The comic book was published without copyright. However this English edition is produced with the explicit and gracious permission of Dharma Master Wùcí 悟慈法师 , the abbot of Kāiyuán Monastery, the publisher.
My first thought was simply to create an English translation. With that in mind a draft translation was made for me by a graduate student (now professor), Shiu-kuen Fan Tsung, in the late 1970s, but it was never put to use. A simple conversion of the comic book into English turned out not to be feasible, not only because the original book progresses from right to left, affecting the composition of pictures and the positioning of speech balloons, but also because the pictures are proportioned to accommodate vertical columns of text and hence English doesn’t fit well into them even if the pictures are reversed. In other words, it did not seem feasible to produce an English version of the comic book in that form without recomposing at least some of the pictures. In the 1970s this seemed a daunting task.
Instead, in creating a web version, I have converted the text into a continuing narrative —not really a translation as such, although based in part on Dr. Fan’s original draft— illustrated by occasional pictures taken from the comic book and modified to delete the speech balloons.

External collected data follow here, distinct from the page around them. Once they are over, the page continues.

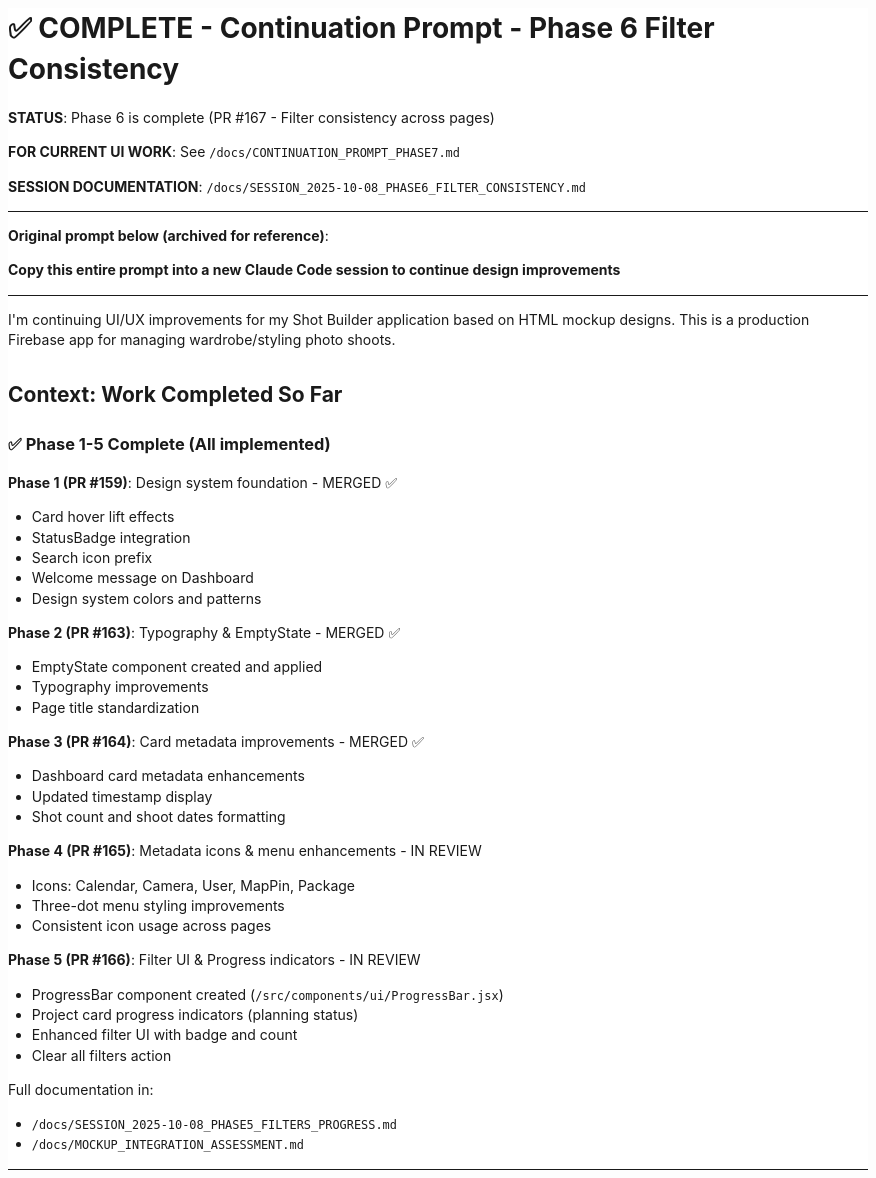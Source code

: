 # ✅ COMPLETE - Continuation Prompt - Phase 6 Filter Consistency

**STATUS**: Phase 6 is complete (PR #167 - Filter consistency across pages)

**FOR CURRENT UI WORK**: See `/docs/CONTINUATION_PROMPT_PHASE7.md`

**SESSION DOCUMENTATION**: `/docs/SESSION_2025-10-08_PHASE6_FILTER_CONSISTENCY.md`

---

**Original prompt below (archived for reference)**:

**Copy this entire prompt into a new Claude Code session to continue design improvements**

---

I'm continuing UI/UX improvements for my Shot Builder application based on HTML mockup designs. This is a production Firebase app for managing wardrobe/styling photo shoots.

## Context: Work Completed So Far

### ✅ Phase 1-5 Complete (All implemented)

**Phase 1 (PR #159)**: Design system foundation - MERGED ✅
- Card hover lift effects
- StatusBadge integration
- Search icon prefix
- Welcome message on Dashboard
- Design system colors and patterns

**Phase 2 (PR #163)**: Typography & EmptyState - MERGED ✅
- EmptyState component created and applied
- Typography improvements
- Page title standardization

**Phase 3 (PR #164)**: Card metadata improvements - MERGED ✅
- Dashboard card metadata enhancements
- Updated timestamp display
- Shot count and shoot dates formatting

**Phase 4 (PR #165)**: Metadata icons & menu enhancements - IN REVIEW
- Icons: Calendar, Camera, User, MapPin, Package
- Three-dot menu styling improvements
- Consistent icon usage across pages

**Phase 5 (PR #166)**: Filter UI & Progress indicators - IN REVIEW
- ProgressBar component created (`/src/components/ui/ProgressBar.jsx`)
- Project card progress indicators (planning status)
- Enhanced filter UI with badge and count
- Clear all filters action

Full documentation in:
- `/docs/SESSION_2025-10-08_PHASE5_FILTERS_PROGRESS.md`
- `/docs/MOCKUP_INTEGRATION_ASSESSMENT.md`

---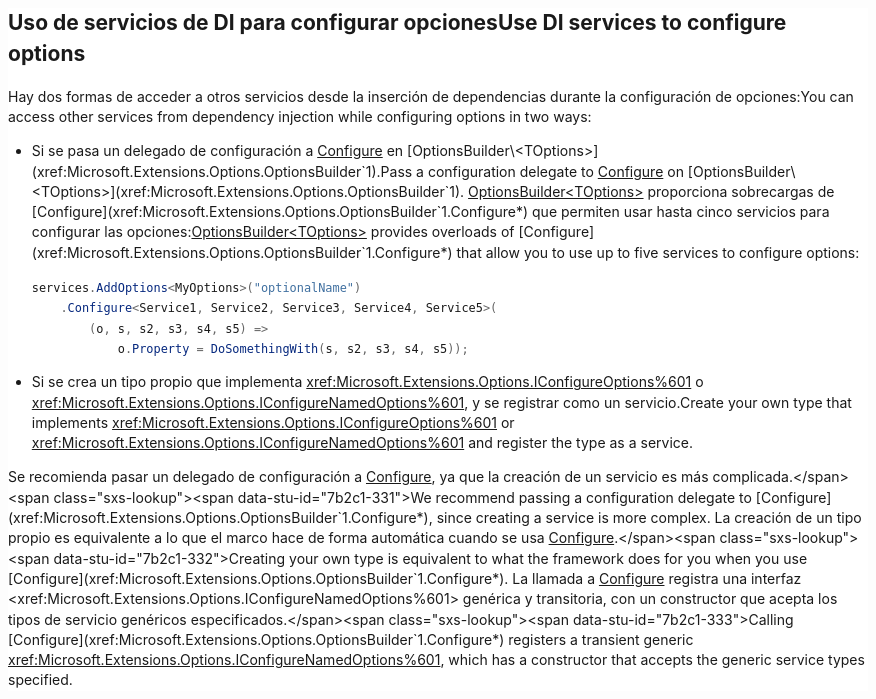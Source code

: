 ## <a name="use-di-services-to-configure-options"></a><span data-ttu-id="7b2c1-326">Uso de servicios de DI para configurar opciones</span><span class="sxs-lookup"><span data-stu-id="7b2c1-326">Use DI services to configure options</span></span>

<span data-ttu-id="7b2c1-327">Hay dos formas de acceder a otros servicios desde la inserción de dependencias durante la configuración de opciones:</span><span class="sxs-lookup"><span data-stu-id="7b2c1-327">You can access other services from dependency injection while configuring options in two ways:</span></span>

* <span data-ttu-id="7b2c1-328">Si se pasa un delegado de configuración a [Configure](xref:Microsoft.Extensions.Options.OptionsBuilder`1.Configure*) en [OptionsBuilder\<TOptions>](xref:Microsoft.Extensions.Options.OptionsBuilder`1).</span><span class="sxs-lookup"><span data-stu-id="7b2c1-328">Pass a configuration delegate to [Configure](xref:Microsoft.Extensions.Options.OptionsBuilder`1.Configure*) on [OptionsBuilder\<TOptions>](xref:Microsoft.Extensions.Options.OptionsBuilder`1).</span></span> <span data-ttu-id="7b2c1-329">[OptionsBuilder\<TOptions>](xref:Microsoft.Extensions.Options.OptionsBuilder`1) proporciona sobrecargas de [Configure](xref:Microsoft.Extensions.Options.OptionsBuilder`1.Configure*) que permiten usar hasta cinco servicios para configurar las opciones:</span><span class="sxs-lookup"><span data-stu-id="7b2c1-329">[OptionsBuilder\<TOptions>](xref:Microsoft.Extensions.Options.OptionsBuilder`1) provides overloads of [Configure](xref:Microsoft.Extensions.Options.OptionsBuilder`1.Configure*) that allow you to use up to five services to configure options:</span></span>

  ```csharp
  services.AddOptions<MyOptions>("optionalName")
      .Configure<Service1, Service2, Service3, Service4, Service5>(
          (o, s, s2, s3, s4, s5) => 
              o.Property = DoSomethingWith(s, s2, s3, s4, s5));
  ```

* <span data-ttu-id="7b2c1-330">Si se crea un tipo propio que implementa <xref:Microsoft.Extensions.Options.IConfigureOptions%601> o <xref:Microsoft.Extensions.Options.IConfigureNamedOptions%601>, y se registrar como un servicio.</span><span class="sxs-lookup"><span data-stu-id="7b2c1-330">Create your own type that implements <xref:Microsoft.Extensions.Options.IConfigureOptions%601> or <xref:Microsoft.Extensions.Options.IConfigureNamedOptions%601> and register the type as a service.</span></span>

<span data-ttu-id="7b2c1-331">Se recomienda pasar un delegado de configuración a [Configure](xref:Microsoft.Extensions.Options.OptionsBuilder`1.Configure*), ya que la creación de un servicio es más complicada.</span><span class="sxs-lookup"><span data-stu-id="7b2c1-331">We recommend passing a configuration delegate to [Configure](xref:Microsoft.Extensions.Options.OptionsBuilder`1.Configure*), since creating a service is more complex.</span></span> <span data-ttu-id="7b2c1-332">La creación de un tipo propio es equivalente a lo que el marco hace de forma automática cuando se usa [Configure](xref:Microsoft.Extensions.Options.OptionsBuilder`1.Configure*).</span><span class="sxs-lookup"><span data-stu-id="7b2c1-332">Creating your own type is equivalent to what the framework does for you when you use [Configure](xref:Microsoft.Extensions.Options.OptionsBuilder`1.Configure*).</span></span> <span data-ttu-id="7b2c1-333">La llamada a [Configure](xref:Microsoft.Extensions.Options.OptionsBuilder`1.Configure*) registra una interfaz <xref:Microsoft.Extensions.Options.IConfigureNamedOptions%601> genérica y transitoria, con un constructor que acepta los tipos de servicio genéricos especificados.</span><span class="sxs-lookup"><span data-stu-id="7b2c1-333">Calling [Configure](xref:Microsoft.Extensions.Options.OptionsBuilder`1.Configure*) registers a transient generic <xref:Microsoft.Extensions.Options.IConfigureNamedOptions%601>, which has a constructor that accepts the generic service types specified.</span></span>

For the benefit of students who know or are studying Chinese, I have included some Chinese expressions in parentheses if they were particularly colorful or seemed to clarify the text. They are not at all necessary and can be safely ignored by other readers. (As throughout this web site, traditional characters are blue, simplified ones red. For this text, I have chosen simplified characters. A detailed discussion of the difference may be found elsewhere on this web site.)